### ASSIGNMENT
Please find the lines in the entries below that contain the word "production", and copy each one.

===== EXERCISE MATERIALS

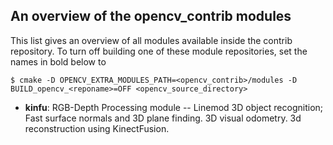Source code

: An overview of the opencv_contrib modules
-----------------------------------------

This list gives an overview of all modules available inside the contrib repository.
To turn off building one of these module repositories, set the names in bold below to <reponame>

```
$ cmake -D OPENCV_EXTRA_MODULES_PATH=<opencv_contrib>/modules -D BUILD_opencv_<reponame>=OFF <opencv_source_directory>
```

- **kinfu**: RGB-Depth Processing module -- Linemod 3D object recognition; Fast surface normals and 3D plane finding. 3D visual odometry. 3d reconstruction using KinectFusion.
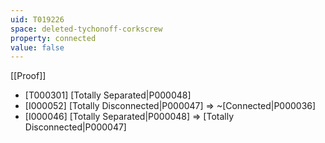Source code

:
 ```yaml
---
uid: T019226
space: deleted-tychonoff-corkscrew
property: connected
value: false
---
```

[[Proof]]

* [T000301] [Totally Separated|P000048]
* [I000052] [Totally Disconnected|P000047] => ~[Connected|P000036]
* [I000046] [Totally Separated|P000048] => [Totally Disconnected|P000047]


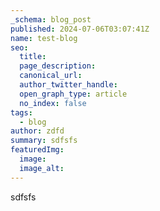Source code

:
 ```yaml
---
_schema: blog_post
published: 2024-07-06T03:07:41Z
name: test-blog
seo:
  title:
  page_description:
  canonical_url:
  author_twitter_handle:
  open_graph_type: article
  no_index: false
tags:
  - blog
author: zdfd
summary: sdfsfs
featuredImg:
  image:
  image_alt:
---
```

sdfsfs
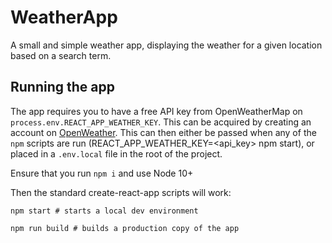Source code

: # WeatherApp

A small and simple weather app, displaying the weather for a given location based on a search term.

## Running the app

The app requires you to have a free API key from OpenWeatherMap on `process.env.REACT_APP_WEATHER_KEY`.
This can be acquired by creating an account on [OpenWeather](https://home.openweathermap.org/api_keys).
This can then either be passed when any of the `npm` scripts are run (REACT_APP_WEATHER_KEY=<api_key> npm start), or placed in a `.env.local` file in the root of the project.

Ensure that you run `npm i` and use Node 10+

Then the standard create-react-app scripts will work:

```
npm start # starts a local dev environment
```

```
npm run build # builds a production copy of the app
```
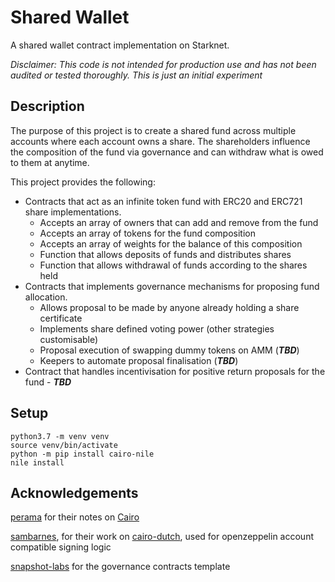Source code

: # Shared Wallet
A shared wallet contract implementation on Starknet.

_Disclaimer: This code is not intended for production use and has not been audited or tested thoroughly. This is just an initial experiment_

## Description
The purpose of this project is to create a shared fund across multiple accounts where each account owns a share. The shareholders influence the composition of the fund via governance and can withdraw what is owed to them at anytime.

This project provides the following:

- Contracts that act as an infinite token fund with ERC20 and ERC721 share implementations.
  - Accepts an array of owners that can add and remove from the fund
  - Accepts an array of tokens for the fund composition
  - Accepts an array of weights for the balance of this composition
  - Function that allows deposits of funds and distributes shares
  - Function that allows withdrawal of funds according to the shares held
- Contracts that implements governance mechanisms for proposing fund allocation.
  - Allows proposal to be made by anyone already holding a share certificate
  - Implements share defined voting power (other strategies customisable)
  - Proposal execution of swapping dummy tokens on AMM (***TBD***)
  - Keepers to automate proposal finalisation (***TBD***)
- Contract that handles incentivisation for positive return proposals for the fund - ***TBD***

## Setup

```
python3.7 -m venv venv
source venv/bin/activate
python -m pip install cairo-nile
nile install
```

## Acknowledgements

[perama](https://twitter.com/eth_worm) for their notes on [Cairo](https://perama-v.github.io/cairo/intro/)

[sambarnes](https://twitter.com/__________sam__), for their work on [cairo-dutch](https://github.com/sambarnes/cairo-dutch), used for openzeppelin account compatible signing logic

[snapshot-labs](https://github.com/snapshot-labs/sx-core) for the governance contracts template
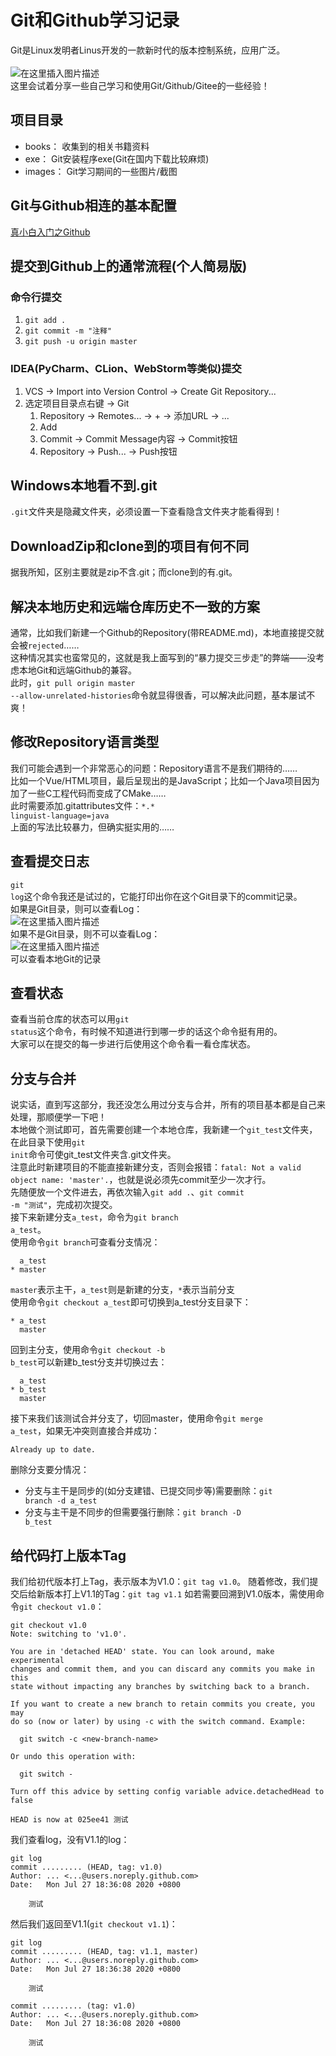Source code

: # Git和Github学习记录

Git是Linux发明者Linus开发的一款新时代的版本控制系统，应用广泛。<br/><br/>
![在这里插入图片描述](https://github.com/ChenYikunReal/git_learning/blob/master/images/Github.PNG?x-oss-process=image/watermark,type_ZmFuZ3poZW5naGVpdGk,shadow_10,text_aHR0cHM6Ly9ibG9nLmNzZG4ubmV0L3dlaXhpbl80Mzg5NjMxOA==,size_16,color_FFFFFF,t_70)
<br/>
这里会试着分享一些自己学习和使用Git/Github/Gitee的一些经验！

## 项目目录
- books： 收集到的相关书籍资料
- exe： Git安装程序exe(Git在国内下载比较麻烦)
- images： Git学习期间的一些图片/截图

## Git与Github相连的基本配置
[真小白入门之Github](https://blog.csdn.net/nmjuzi/article/details/82184818)

## 提交到Github上的通常流程(个人简易版)
### 命令行提交
1. <code>git add .</code>
2. <code>git commit -m "注释"</code>
3. <code>git push -u origin master</code>
### IDEA(PyCharm、CLion、WebStorm等类似)提交
1. VCS → Import into Version Control → Create Git Repository...
2. 选定项目目录点右键 → Git
    1. Repository → Remotes... → + → 添加URL → ...
    2. Add
    2. Commit → Commit Message内容 → Commit按钮
    3. Repository → Push... → Push按钮

## Windows本地看不到.git
<code>.git</code>文件夹是隐藏文件夹，必须设置一下查看隐含文件夹才能看得到！

## DownloadZip和clone到的项目有何不同
据我所知，区别主要就是zip不含.git；而clone到的有.git。

## 解决本地历史和远端仓库历史不一致的方案
通常，比如我们新建一个Github的Repository(带README.md)，本地直接提交就会被<code>rejected</code>……<br/>
这种情况其实也蛮常见的，这就是我上面写到的“暴力提交三步走”的弊端——没考虑本地Git和远端Github的兼容。<br/>
此时，<code>git pull origin master --allow-unrelated-histories</code>命令就显得很香，可以解决此问题，基本屡试不爽！

## 修改Repository语言类型
我们可能会遇到一个非常恶心的问题：Repository语言不是我们期待的……<br/>
比如一个Vue/HTML项目，最后呈现出的是JavaScript；比如一个Java项目因为加了一些C工程代码而变成了CMake……<br/>
此时需要添加.gitattributes文件：<code>\*.\* linguist-language=java</code><br/>
上面的写法比较暴力，但确实挺实用的……

## 查看提交日志
<code>git log</code>这个命令我还是试过的，它能打印出你在这个Git目录下的commit记录。<br/>
如果是Git目录，则可以查看Log：<br/>
![在这里插入图片描述](https://github.com/ChenYikunReal/git_learning/blob/master/images/CorrectLog.PNG?x-oss-process=image/watermark,type_ZmFuZ3poZW5naGVpdGk,shadow_10,text_aHR0cHM6Ly9ibG9nLmNzZG4ubmV0L3dlaXhpbl80Mzg5NjMxOA==,size_16,color_FFFFFF,t_70)
<br/>
如果不是Git目录，则不可以查看Log：<br/>
![在这里插入图片描述](https://github.com/ChenYikunReal/git_learning/blob/master/images/IncorrectLog.PNG?x-oss-process=image/watermark,type_ZmFuZ3poZW5naGVpdGk,shadow_10,text_aHR0cHM6Ly9ibG9nLmNzZG4ubmV0L3dlaXhpbl80Mzg5NjMxOA==,size_16,color_FFFFFF,t_70)
<br/>
可以查看本地Git的记录

## 查看状态
查看当前仓库的状态可以用<code>git status</code>这个命令，有时候不知道进行到哪一步的话这个命令挺有用的。<br/>
大家可以在提交的每一步进行后使用这个命令看一看仓库状态。

## 分支与合并
说实话，直到写这部分，我还没怎么用过分支与合并，所有的项目基本都是自己来处理，那顺便学一下吧！<br/>
本地做个测试即可，首先需要创建一个本地仓库，我新建一个<code>git_test</code>文件夹，在此目录下使用<code>git init</code>命令可使git_test文件夹含.git文件夹。<br/>
注意此时新建项目的不能直接新建分支，否则会报错：<code>fatal: Not a valid object name: 'master'.</code>，也就是说必须先commit至少一次才行。<br/>
先随便放一个文件进去，再依次输入<code>git add .</code>、<code>git commit -m "测试"</code>，完成初次提交。<br/>
接下来新建分支<code>a_test</code>，命令为<code>git branch a_test</code>。<br/>
使用命令<code>git branch</code>可查看分支情况：
```text
  a_test
* master
```
<code>master</code>表示主干，<code>a_test</code>则是新建的分支，<code>\*</code>表示当前分支<br/>
使用命令<code>git checkout a_test</code>即可切换到a_test分支目录下：
```text
* a_test
  master
```
回到主分支，使用命令<code>git checkout -b b_test</code>可以新建b_test分支并切换过去：
```text
  a_test
* b_test
  master
```
接下来我们该测试合并分支了，切回master，使用命令<code>git merge a_test</code>，如果无冲突则直接合并成功：<br/>
```text
Already up to date.
```
删除分支要分情况：
- 分支与主干是同步的(如分支建错、已提交同步等)需要删除：<code>git branch -d a_test</code>
- 分支与主干是不同步的但需要强行删除：<code>git branch -D b_test</code>

## 给代码打上版本Tag
我们给初代版本打上Tag，表示版本为V1.0：<code>git tag v1.0</code>。
随着修改，我们提交后给新版本打上V1.1的Tag：<code>git tag v1.1</code>
如若需要回溯到V1.0版本，需使用命令<code>git checkout v1.0</code>：
```text
git checkout v1.0
Note: switching to 'v1.0'.

You are in 'detached HEAD' state. You can look around, make experimental
changes and commit them, and you can discard any commits you make in this
state without impacting any branches by switching back to a branch.

If you want to create a new branch to retain commits you create, you may
do so (now or later) by using -c with the switch command. Example:

  git switch -c <new-branch-name>

Or undo this operation with:

  git switch -

Turn off this advice by setting config variable advice.detachedHead to false

HEAD is now at 025ee41 测试

```
我们查看log，没有V1.1的log：
```text
git log
commit ......... (HEAD, tag: v1.0)
Author: ... <...@users.noreply.github.com>
Date:   Mon Jul 27 18:36:08 2020 +0800

    测试

```
然后我们返回至V1.1(<code>git checkout v1.1</code>)：
```text
git log
commit ......... (HEAD, tag: v1.1, master)
Author: ... <...@users.noreply.github.com>
Date:   Mon Jul 27 18:36:38 2020 +0800

    测试

commit ......... (tag: v1.0)
Author: ... <...@users.noreply.github.com>
Date:   Mon Jul 27 18:36:08 2020 +0800

    测试

```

==========

### EXERCISE RESPONSE
npm run build # builds a production copy of the app
_Disclaimer: This code is not intended for production use and has not been audited or tested thoroughly. This is just an initial experiment_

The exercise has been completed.